→ Problem to work on: In the data below, which lines hold "boldsymbol"? Copy every one.

→ Records shown:
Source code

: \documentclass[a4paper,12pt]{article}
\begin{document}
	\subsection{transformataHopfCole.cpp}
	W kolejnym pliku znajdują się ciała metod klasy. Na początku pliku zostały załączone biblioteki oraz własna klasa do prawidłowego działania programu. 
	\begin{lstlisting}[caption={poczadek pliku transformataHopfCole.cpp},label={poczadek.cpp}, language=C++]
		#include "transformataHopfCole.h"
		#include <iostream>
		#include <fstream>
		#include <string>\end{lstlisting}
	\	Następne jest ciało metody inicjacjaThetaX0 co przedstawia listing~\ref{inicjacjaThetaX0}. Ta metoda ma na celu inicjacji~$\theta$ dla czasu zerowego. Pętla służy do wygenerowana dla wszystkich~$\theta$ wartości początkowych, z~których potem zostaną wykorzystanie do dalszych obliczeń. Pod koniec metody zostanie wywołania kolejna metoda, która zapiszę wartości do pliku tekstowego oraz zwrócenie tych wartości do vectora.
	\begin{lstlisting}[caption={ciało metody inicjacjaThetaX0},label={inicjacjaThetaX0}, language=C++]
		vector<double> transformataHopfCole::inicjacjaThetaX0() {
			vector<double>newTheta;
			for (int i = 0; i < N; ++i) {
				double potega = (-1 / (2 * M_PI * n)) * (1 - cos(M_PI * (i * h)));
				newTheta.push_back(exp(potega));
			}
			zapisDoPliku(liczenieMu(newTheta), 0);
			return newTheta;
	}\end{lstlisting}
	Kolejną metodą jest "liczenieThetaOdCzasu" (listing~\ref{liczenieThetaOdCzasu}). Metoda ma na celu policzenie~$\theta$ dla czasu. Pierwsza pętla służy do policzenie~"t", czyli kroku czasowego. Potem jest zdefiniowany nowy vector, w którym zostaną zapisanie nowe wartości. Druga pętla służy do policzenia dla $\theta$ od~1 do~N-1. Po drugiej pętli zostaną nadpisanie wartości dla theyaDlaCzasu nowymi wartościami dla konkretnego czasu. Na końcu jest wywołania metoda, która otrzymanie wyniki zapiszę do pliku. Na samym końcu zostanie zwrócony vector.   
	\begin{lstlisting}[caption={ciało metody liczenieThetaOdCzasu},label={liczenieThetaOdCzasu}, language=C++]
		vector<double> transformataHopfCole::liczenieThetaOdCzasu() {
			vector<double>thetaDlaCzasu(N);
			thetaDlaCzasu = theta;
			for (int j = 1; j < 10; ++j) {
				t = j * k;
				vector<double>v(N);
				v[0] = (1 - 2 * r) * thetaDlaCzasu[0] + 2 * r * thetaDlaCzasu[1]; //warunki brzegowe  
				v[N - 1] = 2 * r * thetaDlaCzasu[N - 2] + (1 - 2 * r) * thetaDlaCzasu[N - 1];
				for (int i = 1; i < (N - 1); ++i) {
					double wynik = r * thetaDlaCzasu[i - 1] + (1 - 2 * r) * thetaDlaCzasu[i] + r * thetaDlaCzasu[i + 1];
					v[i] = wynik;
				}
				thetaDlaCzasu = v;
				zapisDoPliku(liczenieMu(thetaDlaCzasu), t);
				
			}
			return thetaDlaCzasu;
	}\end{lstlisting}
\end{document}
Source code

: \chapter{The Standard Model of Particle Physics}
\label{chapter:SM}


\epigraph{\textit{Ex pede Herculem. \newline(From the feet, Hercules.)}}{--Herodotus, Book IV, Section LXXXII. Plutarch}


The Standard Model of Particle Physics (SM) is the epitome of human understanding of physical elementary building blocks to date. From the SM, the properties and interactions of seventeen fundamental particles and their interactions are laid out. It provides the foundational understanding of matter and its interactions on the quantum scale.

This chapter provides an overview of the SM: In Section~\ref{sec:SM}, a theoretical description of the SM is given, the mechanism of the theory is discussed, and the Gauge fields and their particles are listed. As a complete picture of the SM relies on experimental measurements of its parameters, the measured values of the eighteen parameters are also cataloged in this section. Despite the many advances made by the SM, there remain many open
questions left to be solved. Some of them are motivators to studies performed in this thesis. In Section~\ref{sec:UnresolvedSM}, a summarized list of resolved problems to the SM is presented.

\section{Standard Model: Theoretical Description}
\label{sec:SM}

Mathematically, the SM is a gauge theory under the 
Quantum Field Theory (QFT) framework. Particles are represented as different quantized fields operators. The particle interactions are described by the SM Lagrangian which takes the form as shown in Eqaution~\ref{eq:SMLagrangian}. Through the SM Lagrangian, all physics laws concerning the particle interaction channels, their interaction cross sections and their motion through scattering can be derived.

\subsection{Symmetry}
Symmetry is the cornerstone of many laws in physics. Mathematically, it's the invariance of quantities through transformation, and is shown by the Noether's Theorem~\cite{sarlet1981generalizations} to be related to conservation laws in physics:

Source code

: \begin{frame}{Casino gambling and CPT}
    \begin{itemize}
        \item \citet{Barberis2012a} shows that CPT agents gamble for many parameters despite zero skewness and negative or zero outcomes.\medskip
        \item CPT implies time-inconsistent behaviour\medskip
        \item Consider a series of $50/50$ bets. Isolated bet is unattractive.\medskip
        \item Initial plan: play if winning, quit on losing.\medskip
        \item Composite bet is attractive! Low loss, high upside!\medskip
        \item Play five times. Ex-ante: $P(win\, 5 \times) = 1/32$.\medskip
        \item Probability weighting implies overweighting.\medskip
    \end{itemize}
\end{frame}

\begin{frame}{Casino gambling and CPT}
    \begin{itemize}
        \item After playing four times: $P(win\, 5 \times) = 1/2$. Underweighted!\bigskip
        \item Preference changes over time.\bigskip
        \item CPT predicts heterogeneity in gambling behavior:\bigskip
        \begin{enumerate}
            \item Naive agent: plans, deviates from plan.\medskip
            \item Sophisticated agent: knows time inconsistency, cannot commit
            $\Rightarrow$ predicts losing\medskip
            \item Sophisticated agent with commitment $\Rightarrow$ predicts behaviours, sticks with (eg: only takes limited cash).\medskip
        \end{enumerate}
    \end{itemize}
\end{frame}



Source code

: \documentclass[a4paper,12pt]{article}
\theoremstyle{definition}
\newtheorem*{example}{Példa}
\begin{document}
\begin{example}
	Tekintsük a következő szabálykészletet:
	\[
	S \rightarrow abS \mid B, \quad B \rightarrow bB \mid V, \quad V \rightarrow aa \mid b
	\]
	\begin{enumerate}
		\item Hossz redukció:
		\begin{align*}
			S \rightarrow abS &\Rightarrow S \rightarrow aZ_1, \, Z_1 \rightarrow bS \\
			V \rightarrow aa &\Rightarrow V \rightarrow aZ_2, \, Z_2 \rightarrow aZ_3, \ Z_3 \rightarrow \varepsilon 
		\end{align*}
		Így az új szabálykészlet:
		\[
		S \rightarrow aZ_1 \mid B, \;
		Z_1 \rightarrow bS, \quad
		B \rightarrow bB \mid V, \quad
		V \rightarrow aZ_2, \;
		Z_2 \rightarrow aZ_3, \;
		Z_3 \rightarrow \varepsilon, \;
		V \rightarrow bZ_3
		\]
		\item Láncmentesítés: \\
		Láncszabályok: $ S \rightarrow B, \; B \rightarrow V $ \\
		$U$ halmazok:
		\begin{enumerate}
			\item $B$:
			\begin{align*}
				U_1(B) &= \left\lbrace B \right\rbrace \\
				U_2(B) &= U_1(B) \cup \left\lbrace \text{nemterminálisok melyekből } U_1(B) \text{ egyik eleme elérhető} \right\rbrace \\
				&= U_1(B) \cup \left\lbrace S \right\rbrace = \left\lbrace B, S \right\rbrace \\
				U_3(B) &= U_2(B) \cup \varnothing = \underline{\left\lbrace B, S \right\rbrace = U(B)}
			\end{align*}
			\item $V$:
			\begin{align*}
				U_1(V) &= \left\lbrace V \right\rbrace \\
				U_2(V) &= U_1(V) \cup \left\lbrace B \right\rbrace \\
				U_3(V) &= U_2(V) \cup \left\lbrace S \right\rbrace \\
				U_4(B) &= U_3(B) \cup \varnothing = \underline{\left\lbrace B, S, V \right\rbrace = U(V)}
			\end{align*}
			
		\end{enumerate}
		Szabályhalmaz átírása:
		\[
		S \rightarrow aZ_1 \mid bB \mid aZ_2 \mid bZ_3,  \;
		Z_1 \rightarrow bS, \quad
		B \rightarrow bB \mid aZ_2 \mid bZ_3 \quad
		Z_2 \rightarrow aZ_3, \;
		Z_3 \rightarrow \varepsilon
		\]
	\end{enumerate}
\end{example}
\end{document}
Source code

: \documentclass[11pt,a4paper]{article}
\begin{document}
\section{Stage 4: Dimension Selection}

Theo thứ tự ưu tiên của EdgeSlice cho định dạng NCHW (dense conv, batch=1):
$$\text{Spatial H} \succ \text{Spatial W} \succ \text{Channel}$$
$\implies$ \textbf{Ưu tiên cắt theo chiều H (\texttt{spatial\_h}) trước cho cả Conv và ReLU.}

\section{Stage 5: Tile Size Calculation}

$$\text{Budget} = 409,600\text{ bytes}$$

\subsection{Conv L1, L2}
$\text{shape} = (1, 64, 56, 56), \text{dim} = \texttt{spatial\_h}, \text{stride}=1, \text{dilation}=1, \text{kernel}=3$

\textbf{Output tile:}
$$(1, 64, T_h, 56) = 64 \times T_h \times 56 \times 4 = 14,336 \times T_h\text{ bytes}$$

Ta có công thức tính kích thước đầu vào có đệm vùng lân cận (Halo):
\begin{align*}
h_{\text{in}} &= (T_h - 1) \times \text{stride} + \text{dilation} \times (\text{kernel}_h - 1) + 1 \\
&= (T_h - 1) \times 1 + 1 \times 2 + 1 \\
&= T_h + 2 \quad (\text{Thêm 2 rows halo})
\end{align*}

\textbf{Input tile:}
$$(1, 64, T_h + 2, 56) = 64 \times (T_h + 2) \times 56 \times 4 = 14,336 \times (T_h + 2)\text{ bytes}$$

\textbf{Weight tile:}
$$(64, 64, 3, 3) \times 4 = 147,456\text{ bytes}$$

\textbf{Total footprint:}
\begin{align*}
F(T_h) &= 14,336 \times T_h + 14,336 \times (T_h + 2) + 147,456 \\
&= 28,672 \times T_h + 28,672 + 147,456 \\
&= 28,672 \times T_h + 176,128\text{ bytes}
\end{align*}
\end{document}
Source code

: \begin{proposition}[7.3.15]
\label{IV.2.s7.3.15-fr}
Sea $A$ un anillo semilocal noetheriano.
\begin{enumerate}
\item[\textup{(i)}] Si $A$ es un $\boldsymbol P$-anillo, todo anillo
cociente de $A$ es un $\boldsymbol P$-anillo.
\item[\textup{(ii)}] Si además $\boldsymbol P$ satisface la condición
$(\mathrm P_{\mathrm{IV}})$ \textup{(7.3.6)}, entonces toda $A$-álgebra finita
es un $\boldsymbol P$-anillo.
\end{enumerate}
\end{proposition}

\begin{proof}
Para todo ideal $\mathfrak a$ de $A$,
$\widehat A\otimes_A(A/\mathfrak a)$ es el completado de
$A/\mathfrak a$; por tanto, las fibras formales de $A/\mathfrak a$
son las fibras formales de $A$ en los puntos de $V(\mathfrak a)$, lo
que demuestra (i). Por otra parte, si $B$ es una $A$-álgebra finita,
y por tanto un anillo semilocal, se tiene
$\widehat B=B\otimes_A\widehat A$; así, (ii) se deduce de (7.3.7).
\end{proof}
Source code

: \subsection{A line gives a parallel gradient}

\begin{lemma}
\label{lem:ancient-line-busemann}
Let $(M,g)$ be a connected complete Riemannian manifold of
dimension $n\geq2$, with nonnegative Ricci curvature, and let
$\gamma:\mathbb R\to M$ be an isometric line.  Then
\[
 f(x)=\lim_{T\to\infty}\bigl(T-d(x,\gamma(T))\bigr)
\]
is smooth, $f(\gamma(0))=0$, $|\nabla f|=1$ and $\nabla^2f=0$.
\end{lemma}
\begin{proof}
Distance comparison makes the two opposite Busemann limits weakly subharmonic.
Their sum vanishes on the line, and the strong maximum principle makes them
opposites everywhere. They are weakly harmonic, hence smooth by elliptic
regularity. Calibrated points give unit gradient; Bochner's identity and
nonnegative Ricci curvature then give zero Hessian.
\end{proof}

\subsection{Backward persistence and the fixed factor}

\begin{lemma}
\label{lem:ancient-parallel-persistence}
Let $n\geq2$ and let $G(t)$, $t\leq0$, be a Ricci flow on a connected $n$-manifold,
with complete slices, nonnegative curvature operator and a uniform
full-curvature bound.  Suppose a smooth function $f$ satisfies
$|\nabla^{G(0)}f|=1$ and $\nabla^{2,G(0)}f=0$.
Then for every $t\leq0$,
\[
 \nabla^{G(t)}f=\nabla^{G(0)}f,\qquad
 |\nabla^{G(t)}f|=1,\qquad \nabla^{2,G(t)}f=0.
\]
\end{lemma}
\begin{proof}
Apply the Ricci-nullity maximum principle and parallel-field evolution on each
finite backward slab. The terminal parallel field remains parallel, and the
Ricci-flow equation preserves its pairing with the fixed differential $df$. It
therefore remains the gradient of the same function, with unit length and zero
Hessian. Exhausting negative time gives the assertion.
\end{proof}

→ Result for this exercise:
\item[\textup{(i)}] Si $A$ es un $\boldsymbol P$-anillo, todo anillo
cociente de $A$ es un $\boldsymbol P$-anillo.
\item[\textup{(ii)}] Si además $\boldsymbol P$ satisface la condición
es un $\boldsymbol P$-anillo.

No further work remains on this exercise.